The expected background temperature can also incorporate both multi-temporal and spatial information. For example, the spatial differential index proposed by [24], regressing the inspected image in the current scene on a number of past images of the scene [37][38], expected background temperature of a pixel as a convex combination of a spatial-contextual estimate and a temporal estimate [39], and a fire detection method proposed by [40] determines the expected rise of a pixel’s background radiance with respect to its neighborhood’s background temperature from a recent image, acquired at the same time of the day, of a non-fire condition on the pixel location and its neighbors. The background temperature can also be derived from information extracted from both multi-temporal and multi-spectral information. For example, the method proposed by [41] predicts MIR background temperature from the earth sensitive LWIR temperature using a linear relation derived from the principal components of a temporal sequence of non-fire MIR and LWIR brightness temperatures.

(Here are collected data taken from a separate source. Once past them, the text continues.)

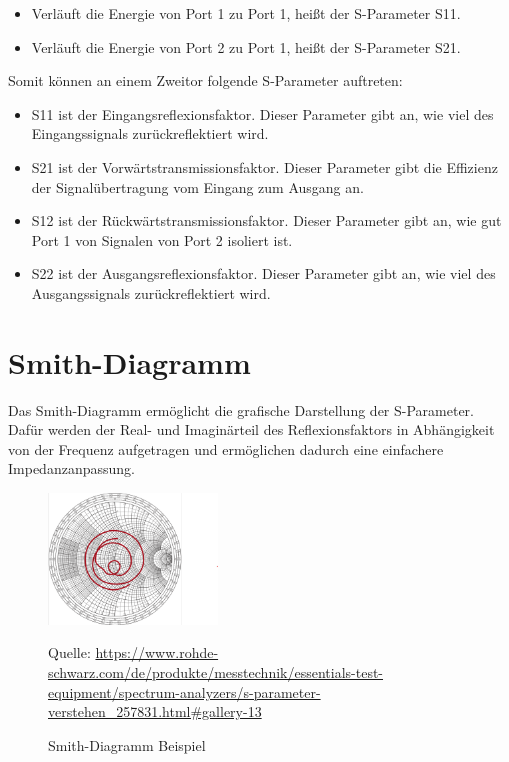 \begin{itemize}
    \item Verläuft die Energie von Port 1 zu Port 1, heißt der S-Parameter S11.
    \item Verläuft die Energie von Port 2 zu Port 1, heißt der S-Parameter S21.
\end{itemize}
Somit können an einem Zweitor folgende S-Parameter auftreten:
\begin{itemize}
    \item S11 ist der Eingangsreflexionsfaktor. Dieser Parameter gibt an, wie viel des Eingangssignals zurückreflektiert wird.
    \item S21 ist der Vorwärtstransmissionsfaktor. Dieser Parameter gibt die Effizienz der Signalübertragung vom Eingang zum Ausgang an.
    \item S12 ist der Rückwärtstransmissionsfaktor. Dieser Parameter gibt an, wie gut Port 1 von Signalen von Port 2 isoliert ist.
    \item S22 ist der Ausgangsreflexionsfaktor. Dieser Parameter gibt an, wie viel des Ausgangssignals zurückreflektiert wird.
\end{itemize}

\section{Smith-Diagramm}
Das Smith-Diagramm ermöglicht die grafische Darstellung der S-Parameter.
Dafür werden der Real- und Imaginärteil des Reflexionsfaktors in Abhängigkeit von der Frequenz
aufgetragen und ermöglichen dadurch eine einfachere Impedanzanpassung.
\begin{figure}[H]
    \centering
    \includegraphics[width=0.4\textwidth]{Pictures/SmithDiagram.png}
    \caption{Smith-Diagramm Beispiel}
    \footnotesize{Quelle: \url{https://www.rohde-schwarz.com/de/produkte/messtechnik/essentials-test-equipment/spectrum-analyzers/s-parameter-verstehen_257831.html#gallery-13}}
\end{figure}

\clearpage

The current multi-temporal fire detection methods based on recursive Bayesian estimation, first derive the expected DTC of a day (i.e., the model of a day) online before the start of the day and data are assimilated at observation time into the expected DTC. The derivation of the expected DTC of a day allows only for the inclusion of recent observed DTCs with a short period of invalid data (cloud or fire-contaminated data or missing data) into the training set but observed DTCs with a long period of invalid data are not included. The model of a day is also expected to change with land cover (or land use) change, season, and even weather. Given that the model of a day is derived from previously observed DTCs, the required number of recent valid DTCs to include in the training set might not be available for a given period of no change in a pixel location. This approach, therefore, does not adapt rapidly to non-fire change on land or in the atmosphere, for example, in the aftermath of a fire on a pixel location. With the aim of rapid adaptation to normal change, a proposed method derives the background temperature by assimilating data into the model of DTC’s parameters of a pixel location each time valid observations are available to estimate the vector of the best DTC model parameters, which is the initial value of the forecast. The ensemble forecasting approach is applied from the data assimilation time for a skillful forecast that is used to determine the expected background temperatures of a pixel location onward. Two types of data are assimilated into the model of the DTC parameters at each data assimilation cycle, namely, the observed TOA brightness temperatures derived from the MIR window data and the observed offsets of the thermal sunrise (i.e., the start time of a DTC) of a day to the sunrise of the same day. The latter is assimilated to transition from one DTC to the subsequent DTC. 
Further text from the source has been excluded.